Trialsandsmiles · 17/05/2023 17:15

Please tell me if this would seriously irritate you and if you would take this further.

I have been in my job for around 5 years working for a larger organisation but in a remote office with just myself and my senior colleague. He is divorced with two children, 1 at senior school and 1 finishing primary shortly. His arrangement with his ex wife is that he has them one night in the week and alternate weekends. However, he has never bothered to organise child care for the part of the day between school collection and finishing work, we finish at 5:30. As such, since I have been working with this man, he’s upped and left at 2:30 leaving me to do both our jobs which generally means on his early finish days, I’m stuck in the office until at least an hour past my finish time as there’s too much that has to be done before the day can be considered finished with reporting sales etc.

I’ll add that our more senior bosses etc are not aware at all of the frequency of his school runs as we are generally left to it.

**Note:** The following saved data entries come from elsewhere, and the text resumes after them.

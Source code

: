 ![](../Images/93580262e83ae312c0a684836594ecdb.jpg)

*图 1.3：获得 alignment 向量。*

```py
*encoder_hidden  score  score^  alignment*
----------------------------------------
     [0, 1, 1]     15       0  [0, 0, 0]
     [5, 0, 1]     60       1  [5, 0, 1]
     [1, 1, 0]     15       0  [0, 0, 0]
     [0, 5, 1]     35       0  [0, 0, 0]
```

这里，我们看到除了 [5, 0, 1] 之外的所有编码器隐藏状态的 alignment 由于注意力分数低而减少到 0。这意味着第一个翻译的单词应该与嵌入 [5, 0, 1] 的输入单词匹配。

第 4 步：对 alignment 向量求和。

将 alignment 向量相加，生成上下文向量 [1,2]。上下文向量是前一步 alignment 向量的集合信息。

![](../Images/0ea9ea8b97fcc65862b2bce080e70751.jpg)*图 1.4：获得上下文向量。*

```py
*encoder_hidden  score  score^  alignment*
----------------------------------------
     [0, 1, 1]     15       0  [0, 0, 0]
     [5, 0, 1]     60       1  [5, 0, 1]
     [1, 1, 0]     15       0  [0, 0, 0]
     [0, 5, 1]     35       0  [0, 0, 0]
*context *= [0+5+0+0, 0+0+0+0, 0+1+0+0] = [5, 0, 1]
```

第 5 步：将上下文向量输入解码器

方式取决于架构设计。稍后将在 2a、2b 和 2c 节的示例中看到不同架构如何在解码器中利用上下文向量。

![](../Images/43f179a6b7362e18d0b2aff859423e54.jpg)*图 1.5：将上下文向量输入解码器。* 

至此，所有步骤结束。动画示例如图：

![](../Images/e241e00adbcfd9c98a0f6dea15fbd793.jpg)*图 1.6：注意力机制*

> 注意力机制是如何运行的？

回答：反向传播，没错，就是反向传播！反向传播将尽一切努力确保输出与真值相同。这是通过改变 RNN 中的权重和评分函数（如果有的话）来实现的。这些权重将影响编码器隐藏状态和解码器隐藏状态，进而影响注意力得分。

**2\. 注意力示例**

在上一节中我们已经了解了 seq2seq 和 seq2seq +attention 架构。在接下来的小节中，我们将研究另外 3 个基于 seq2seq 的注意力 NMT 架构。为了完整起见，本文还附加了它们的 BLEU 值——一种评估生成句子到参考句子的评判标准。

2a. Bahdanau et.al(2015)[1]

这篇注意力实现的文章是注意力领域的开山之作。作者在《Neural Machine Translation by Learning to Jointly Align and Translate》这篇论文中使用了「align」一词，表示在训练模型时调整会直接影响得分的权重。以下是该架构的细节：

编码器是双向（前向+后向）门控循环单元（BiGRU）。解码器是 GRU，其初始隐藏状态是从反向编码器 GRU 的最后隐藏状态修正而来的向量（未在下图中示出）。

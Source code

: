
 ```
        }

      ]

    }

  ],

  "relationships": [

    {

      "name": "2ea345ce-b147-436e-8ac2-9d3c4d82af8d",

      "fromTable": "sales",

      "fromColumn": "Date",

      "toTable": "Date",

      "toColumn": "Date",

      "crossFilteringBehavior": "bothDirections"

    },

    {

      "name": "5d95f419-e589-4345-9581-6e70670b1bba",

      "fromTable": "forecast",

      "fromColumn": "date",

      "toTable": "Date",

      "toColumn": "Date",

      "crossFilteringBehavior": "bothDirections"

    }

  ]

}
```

He did organise and pay for his younger child to attend after school club when his former wife went back to work full time, but only on her set days with the children and didn’t think to put them in for his days, so he is aware of the availability of childcare. He often claims to be “working from home” etc, but he seldom even reads his emails, is regularly in the car with bad signal or clearly doing other things with the children screaming and shouting in the background and talks to me horribly when I can’t assist him with something as I’m already snowed under due to his lack of attendance. To put into context our jobs are very reliant on real time information, think commodities and finance so being at a computer screen is required for the job. He also cancels meetings or doesn’t attend them etc if they don’t fit in with his pick up times.

Am I allowed to think this is grossly unfair? He’s a man of more than fair means, would be earning well over £150k plus bonuses, two children at private school and a large house, so it isn’t like he can’t afford some child care he just chooses not to and expects his colleagues to pick up the pieces of his choices. His ex wife has now returned to part time work and lives very close to the school so they would be able to walk to her home and wait for him to finish, as they would have parental supervision but this doesn’t happen even though it would cost nothing at all. I feel that if I was in the same position and running off to collect my children, I’d be put on a 32 hour week and paid accordingly like other mothers within the company have been, yet he’s on his full salary but only doing 80% of the working week. I’ll also point out that I earn around 75% less than he does, yet get calls constantly from him when I’m on annual leave or sick but that’s for another thread.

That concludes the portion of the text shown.